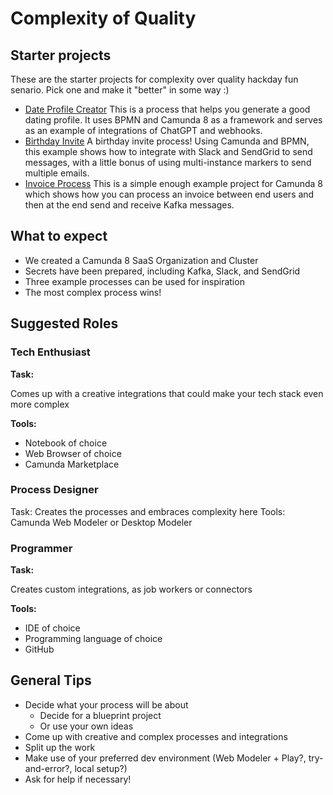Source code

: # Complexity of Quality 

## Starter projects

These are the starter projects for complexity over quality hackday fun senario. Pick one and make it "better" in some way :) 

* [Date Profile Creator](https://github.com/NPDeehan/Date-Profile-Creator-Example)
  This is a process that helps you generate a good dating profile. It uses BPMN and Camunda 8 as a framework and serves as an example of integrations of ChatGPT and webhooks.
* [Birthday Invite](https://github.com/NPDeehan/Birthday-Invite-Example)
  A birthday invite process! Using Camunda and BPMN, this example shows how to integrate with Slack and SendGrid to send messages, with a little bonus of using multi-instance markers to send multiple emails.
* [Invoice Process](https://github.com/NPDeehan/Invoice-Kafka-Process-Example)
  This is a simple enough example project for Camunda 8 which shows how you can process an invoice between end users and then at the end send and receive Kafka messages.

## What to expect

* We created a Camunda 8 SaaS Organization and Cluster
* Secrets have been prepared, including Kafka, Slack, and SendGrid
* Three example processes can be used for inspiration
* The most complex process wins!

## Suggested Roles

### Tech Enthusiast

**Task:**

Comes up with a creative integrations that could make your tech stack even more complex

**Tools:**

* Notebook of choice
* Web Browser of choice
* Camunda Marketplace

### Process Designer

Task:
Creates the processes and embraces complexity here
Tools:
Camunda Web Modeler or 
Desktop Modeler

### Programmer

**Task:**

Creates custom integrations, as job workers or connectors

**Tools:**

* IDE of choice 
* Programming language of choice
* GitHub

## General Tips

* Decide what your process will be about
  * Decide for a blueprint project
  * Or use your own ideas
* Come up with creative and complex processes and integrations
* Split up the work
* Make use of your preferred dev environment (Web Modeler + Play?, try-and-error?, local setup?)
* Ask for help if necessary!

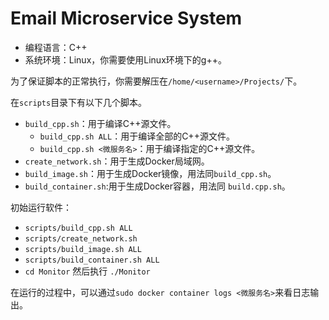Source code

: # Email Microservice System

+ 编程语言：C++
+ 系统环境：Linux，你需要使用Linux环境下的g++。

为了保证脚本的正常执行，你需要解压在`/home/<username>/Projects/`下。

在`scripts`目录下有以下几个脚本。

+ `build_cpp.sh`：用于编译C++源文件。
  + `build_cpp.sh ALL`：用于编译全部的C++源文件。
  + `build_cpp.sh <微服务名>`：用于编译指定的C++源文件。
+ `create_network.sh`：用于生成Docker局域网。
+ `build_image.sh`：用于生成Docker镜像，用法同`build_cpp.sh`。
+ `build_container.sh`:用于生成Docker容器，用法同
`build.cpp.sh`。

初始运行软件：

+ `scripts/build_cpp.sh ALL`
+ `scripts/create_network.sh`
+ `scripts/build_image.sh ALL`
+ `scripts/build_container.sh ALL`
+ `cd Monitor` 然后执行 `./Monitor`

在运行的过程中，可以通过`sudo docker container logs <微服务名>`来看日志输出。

...

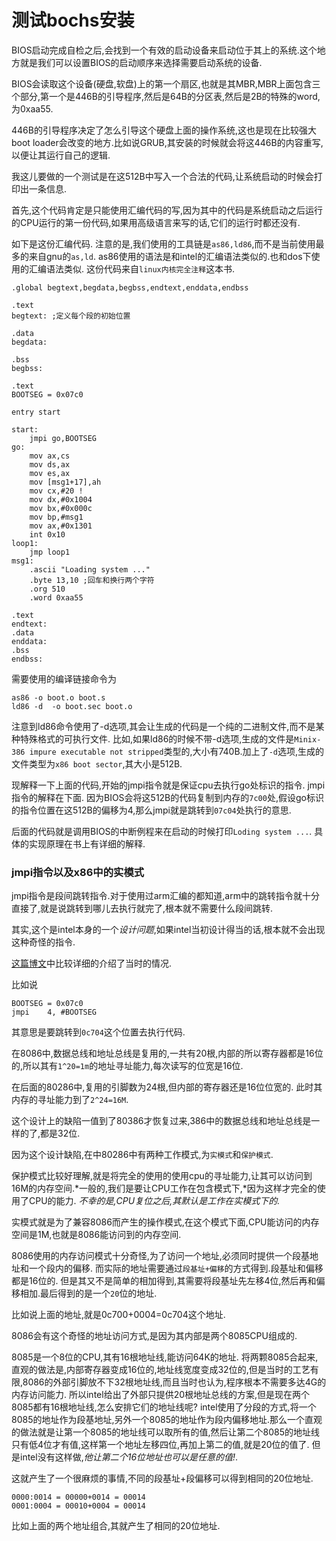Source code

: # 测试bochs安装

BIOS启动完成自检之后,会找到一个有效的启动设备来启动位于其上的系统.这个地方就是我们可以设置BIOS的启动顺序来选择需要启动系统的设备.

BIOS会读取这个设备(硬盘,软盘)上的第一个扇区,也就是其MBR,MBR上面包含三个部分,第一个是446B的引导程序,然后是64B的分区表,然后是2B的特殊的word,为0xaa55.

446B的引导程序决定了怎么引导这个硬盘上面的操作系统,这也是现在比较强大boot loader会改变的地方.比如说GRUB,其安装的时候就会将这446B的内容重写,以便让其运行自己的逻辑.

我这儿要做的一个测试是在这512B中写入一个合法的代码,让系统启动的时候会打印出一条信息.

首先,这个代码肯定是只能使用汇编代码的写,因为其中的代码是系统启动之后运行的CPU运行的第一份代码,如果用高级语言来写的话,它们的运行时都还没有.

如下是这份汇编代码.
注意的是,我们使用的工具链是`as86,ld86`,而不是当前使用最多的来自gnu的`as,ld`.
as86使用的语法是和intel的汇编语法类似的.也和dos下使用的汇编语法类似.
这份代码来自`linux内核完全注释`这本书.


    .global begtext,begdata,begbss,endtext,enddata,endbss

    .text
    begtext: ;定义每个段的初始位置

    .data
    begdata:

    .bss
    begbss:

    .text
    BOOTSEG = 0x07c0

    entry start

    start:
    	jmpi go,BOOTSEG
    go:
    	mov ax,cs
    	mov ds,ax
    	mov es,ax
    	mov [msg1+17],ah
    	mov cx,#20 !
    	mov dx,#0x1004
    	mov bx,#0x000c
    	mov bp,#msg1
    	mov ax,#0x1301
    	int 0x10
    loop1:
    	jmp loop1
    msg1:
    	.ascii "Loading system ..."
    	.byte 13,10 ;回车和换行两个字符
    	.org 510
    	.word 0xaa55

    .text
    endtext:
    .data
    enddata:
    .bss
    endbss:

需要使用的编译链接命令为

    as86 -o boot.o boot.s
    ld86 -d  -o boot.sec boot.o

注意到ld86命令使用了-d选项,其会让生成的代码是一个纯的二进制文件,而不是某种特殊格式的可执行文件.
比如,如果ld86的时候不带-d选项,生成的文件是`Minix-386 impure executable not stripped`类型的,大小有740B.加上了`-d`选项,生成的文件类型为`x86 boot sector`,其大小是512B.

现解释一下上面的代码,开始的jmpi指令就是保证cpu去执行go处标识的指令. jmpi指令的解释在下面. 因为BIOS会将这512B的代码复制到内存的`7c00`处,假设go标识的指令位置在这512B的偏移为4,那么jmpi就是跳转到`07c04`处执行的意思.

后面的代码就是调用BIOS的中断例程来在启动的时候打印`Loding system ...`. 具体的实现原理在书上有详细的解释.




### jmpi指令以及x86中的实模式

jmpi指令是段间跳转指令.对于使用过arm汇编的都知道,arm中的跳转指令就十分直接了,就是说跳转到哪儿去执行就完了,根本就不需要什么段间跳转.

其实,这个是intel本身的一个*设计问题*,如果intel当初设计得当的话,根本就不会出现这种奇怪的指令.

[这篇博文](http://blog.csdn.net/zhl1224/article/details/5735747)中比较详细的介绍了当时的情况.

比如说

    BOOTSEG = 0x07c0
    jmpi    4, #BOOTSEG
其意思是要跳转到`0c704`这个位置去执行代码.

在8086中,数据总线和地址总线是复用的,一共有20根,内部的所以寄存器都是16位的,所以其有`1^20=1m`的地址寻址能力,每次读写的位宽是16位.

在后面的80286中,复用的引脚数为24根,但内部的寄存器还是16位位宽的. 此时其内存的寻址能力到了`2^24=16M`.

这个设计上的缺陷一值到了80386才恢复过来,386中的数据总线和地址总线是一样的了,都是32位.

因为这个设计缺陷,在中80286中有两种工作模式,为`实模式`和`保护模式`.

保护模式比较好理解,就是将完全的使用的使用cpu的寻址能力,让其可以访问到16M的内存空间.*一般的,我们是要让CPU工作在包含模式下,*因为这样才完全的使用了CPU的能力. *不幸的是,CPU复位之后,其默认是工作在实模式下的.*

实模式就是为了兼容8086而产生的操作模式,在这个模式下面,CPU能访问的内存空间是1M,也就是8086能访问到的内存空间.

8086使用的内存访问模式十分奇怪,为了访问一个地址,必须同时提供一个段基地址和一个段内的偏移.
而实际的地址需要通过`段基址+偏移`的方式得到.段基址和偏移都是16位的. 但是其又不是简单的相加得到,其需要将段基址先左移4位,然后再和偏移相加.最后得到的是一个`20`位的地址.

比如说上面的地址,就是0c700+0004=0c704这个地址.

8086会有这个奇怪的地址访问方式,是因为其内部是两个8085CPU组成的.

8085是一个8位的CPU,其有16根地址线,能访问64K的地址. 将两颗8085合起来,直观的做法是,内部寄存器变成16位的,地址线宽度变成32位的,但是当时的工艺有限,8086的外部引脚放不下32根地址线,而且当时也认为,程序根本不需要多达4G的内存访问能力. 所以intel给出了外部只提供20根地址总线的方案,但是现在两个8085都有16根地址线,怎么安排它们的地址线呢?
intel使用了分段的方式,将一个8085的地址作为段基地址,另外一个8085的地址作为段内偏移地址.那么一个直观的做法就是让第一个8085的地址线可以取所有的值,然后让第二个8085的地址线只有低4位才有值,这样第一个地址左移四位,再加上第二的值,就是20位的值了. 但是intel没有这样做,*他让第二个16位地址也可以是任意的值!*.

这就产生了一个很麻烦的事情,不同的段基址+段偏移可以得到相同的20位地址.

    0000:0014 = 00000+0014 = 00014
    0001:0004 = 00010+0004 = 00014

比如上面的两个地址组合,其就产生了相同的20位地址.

## Work item
Each line above that contains the word "Kafka" counts once; give the total and no other text.

## Expected answer
3